Lower Than Atlantis have quickly become one of those bands you just can’t escape since the release of their self-titled fourth album. After cementing that success with a deluxe reissue, […]
Lower Than Atlantis have quickly become one of those bands you just can’t escape since the release of their self-titled fourth album. After cementing that success with a deluxe reissue, their recent UK tour can’t be seen as anything other than a victory lap.
Opening tonight’s Manchester show are Black Foxxes . Their own brand of emo shown in the likes of Home and River carry extremely well, especially singer Mark Holley’s soaring vocal. But they sadly don’t make much of a crowd impact due to speaking to the crowd twice and the buzz of conversation eventually builds up throughout their set. Things end on a sour note with Holley announcing “Manchester, it’s okay to smile” before flouncing offstage, but musically it’s a strong set.
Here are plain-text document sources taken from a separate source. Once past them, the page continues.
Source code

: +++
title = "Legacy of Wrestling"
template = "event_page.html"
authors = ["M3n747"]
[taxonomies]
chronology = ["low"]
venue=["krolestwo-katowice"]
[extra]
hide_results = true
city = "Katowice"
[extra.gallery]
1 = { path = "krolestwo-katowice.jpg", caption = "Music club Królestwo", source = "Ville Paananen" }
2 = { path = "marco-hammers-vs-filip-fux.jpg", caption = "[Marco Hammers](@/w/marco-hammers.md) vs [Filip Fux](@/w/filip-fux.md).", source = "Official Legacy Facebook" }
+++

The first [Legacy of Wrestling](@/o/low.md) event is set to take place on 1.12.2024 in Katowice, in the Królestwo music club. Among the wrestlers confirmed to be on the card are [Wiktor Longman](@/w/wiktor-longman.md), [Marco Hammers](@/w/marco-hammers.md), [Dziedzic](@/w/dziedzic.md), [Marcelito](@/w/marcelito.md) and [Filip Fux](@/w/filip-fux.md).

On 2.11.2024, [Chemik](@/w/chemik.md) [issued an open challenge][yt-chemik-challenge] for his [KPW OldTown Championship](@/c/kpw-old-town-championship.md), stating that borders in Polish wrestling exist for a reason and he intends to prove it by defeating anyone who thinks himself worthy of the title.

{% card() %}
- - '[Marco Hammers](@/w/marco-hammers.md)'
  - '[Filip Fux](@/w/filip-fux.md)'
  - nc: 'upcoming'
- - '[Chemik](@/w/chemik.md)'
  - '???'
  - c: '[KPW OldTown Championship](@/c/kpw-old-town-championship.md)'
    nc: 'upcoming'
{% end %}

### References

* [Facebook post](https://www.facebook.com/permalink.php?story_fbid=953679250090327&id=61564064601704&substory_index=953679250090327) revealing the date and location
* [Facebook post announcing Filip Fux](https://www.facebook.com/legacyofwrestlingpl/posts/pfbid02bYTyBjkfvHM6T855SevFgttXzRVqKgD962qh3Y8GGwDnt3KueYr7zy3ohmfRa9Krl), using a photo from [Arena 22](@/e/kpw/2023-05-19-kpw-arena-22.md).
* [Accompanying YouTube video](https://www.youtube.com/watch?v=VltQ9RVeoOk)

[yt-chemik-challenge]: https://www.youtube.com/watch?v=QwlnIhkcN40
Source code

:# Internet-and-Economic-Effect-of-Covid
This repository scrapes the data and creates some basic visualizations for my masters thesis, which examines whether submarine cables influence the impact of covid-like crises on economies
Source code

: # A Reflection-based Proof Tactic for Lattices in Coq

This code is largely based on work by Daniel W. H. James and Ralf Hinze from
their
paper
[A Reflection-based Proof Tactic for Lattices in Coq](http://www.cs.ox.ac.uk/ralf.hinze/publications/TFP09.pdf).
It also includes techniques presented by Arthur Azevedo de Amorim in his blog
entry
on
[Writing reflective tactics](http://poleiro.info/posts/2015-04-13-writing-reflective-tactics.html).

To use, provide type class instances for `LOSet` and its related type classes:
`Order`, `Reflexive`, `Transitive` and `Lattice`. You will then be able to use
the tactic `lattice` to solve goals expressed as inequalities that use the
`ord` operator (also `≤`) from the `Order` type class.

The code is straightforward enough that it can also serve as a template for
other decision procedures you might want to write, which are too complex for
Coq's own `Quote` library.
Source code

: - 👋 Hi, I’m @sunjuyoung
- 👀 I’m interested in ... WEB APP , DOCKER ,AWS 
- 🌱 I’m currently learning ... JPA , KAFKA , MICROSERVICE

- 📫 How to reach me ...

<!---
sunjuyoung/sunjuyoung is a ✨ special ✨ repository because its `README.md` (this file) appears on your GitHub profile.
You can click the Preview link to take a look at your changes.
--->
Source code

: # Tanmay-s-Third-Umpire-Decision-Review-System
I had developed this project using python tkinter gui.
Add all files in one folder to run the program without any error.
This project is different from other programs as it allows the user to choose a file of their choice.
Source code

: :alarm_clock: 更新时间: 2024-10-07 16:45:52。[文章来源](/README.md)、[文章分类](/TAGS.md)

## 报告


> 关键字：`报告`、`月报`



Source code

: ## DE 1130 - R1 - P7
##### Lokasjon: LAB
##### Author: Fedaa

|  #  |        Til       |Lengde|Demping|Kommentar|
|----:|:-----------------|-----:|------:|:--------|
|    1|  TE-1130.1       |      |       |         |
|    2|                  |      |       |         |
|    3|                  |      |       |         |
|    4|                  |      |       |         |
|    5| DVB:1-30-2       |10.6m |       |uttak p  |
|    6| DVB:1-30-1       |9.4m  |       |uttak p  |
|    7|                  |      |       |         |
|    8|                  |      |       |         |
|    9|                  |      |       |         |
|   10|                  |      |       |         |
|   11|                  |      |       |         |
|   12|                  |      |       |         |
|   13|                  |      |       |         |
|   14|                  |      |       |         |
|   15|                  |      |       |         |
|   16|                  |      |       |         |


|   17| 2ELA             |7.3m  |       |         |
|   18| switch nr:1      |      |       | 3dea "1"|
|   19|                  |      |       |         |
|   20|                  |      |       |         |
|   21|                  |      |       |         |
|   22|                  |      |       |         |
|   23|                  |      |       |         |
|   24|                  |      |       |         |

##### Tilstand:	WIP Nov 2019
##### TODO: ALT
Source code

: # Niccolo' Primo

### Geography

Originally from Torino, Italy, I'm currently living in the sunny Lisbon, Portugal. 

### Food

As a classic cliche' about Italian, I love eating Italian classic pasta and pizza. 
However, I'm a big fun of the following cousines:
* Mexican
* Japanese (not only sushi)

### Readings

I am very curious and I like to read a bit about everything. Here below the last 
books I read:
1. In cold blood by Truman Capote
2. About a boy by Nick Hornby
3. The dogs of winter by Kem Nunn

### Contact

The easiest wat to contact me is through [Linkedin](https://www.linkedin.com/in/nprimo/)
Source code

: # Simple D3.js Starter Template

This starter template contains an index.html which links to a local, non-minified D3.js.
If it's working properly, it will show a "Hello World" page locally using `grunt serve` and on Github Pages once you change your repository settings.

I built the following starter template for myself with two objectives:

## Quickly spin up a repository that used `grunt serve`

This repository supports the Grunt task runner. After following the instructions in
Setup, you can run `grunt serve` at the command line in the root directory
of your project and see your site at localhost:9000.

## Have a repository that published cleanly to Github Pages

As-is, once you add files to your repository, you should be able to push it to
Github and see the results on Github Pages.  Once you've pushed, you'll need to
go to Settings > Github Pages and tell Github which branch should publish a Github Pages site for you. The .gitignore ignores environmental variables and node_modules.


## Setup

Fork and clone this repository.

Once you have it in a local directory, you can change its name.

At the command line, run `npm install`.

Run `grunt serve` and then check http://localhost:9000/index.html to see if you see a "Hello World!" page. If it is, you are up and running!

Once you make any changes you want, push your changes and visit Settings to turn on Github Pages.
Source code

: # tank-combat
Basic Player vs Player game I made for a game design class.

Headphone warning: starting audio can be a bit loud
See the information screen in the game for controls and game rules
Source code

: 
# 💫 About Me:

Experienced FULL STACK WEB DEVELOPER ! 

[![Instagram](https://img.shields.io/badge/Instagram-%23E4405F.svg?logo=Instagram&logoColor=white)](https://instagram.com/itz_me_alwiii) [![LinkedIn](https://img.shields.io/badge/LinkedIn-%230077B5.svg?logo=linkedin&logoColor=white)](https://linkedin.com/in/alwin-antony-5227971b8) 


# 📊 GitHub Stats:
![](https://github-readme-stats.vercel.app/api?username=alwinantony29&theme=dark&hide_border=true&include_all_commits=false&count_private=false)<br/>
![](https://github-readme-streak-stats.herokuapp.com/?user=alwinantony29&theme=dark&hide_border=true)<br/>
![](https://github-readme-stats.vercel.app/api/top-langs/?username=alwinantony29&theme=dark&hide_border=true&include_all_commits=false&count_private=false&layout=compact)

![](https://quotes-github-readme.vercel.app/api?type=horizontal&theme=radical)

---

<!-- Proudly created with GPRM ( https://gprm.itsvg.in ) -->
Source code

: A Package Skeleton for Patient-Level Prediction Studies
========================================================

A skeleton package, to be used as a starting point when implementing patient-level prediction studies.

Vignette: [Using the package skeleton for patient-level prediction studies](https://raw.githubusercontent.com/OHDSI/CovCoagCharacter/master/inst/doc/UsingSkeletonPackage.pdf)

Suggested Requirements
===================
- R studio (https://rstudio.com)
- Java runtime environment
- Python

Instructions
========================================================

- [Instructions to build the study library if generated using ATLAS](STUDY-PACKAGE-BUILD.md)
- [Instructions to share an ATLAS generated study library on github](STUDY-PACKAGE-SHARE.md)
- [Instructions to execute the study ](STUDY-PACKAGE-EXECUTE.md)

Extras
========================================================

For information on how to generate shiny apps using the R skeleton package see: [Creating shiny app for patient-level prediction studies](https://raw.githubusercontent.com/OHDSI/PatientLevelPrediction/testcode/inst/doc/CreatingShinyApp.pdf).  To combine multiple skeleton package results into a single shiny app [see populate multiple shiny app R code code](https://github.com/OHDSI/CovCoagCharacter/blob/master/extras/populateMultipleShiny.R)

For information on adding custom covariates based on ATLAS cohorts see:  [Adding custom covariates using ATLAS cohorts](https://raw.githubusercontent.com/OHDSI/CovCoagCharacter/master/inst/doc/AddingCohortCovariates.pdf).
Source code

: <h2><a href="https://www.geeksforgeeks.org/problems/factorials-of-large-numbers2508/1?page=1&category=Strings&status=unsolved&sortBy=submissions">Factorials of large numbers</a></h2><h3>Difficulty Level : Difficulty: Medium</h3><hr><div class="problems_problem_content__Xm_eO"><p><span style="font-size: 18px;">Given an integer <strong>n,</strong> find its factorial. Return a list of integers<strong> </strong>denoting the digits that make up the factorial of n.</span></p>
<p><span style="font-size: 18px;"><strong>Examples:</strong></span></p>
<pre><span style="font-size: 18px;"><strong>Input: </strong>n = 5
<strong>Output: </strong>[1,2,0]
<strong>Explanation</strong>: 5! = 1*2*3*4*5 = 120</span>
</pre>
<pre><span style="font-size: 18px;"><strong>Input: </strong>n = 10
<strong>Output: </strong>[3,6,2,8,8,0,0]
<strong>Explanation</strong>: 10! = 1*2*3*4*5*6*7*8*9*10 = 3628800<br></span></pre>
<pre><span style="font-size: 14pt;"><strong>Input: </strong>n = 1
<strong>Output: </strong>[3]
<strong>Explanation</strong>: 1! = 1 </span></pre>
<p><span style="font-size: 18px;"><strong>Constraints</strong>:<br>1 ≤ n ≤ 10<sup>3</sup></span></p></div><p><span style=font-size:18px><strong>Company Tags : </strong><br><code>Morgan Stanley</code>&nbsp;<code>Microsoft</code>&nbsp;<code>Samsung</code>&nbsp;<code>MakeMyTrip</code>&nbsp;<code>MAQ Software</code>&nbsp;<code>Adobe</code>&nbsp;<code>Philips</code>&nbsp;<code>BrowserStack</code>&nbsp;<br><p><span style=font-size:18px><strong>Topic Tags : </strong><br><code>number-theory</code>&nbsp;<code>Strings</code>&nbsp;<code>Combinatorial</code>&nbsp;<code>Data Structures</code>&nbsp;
Rising stars Moose Blood  follow, and fare much better. Eddy Brewerton’s humbleness is as charming as ever, and the strength of Gum, Bukowski and Boston earn a lot of nodding heads and more than a lot of singalongs. It may be the exact same set they play at every show, but for anyone who’s seen the four-piece before it’s reassuringly familiar, while being a great introduction for the plenty of fans they’ve earned tonight.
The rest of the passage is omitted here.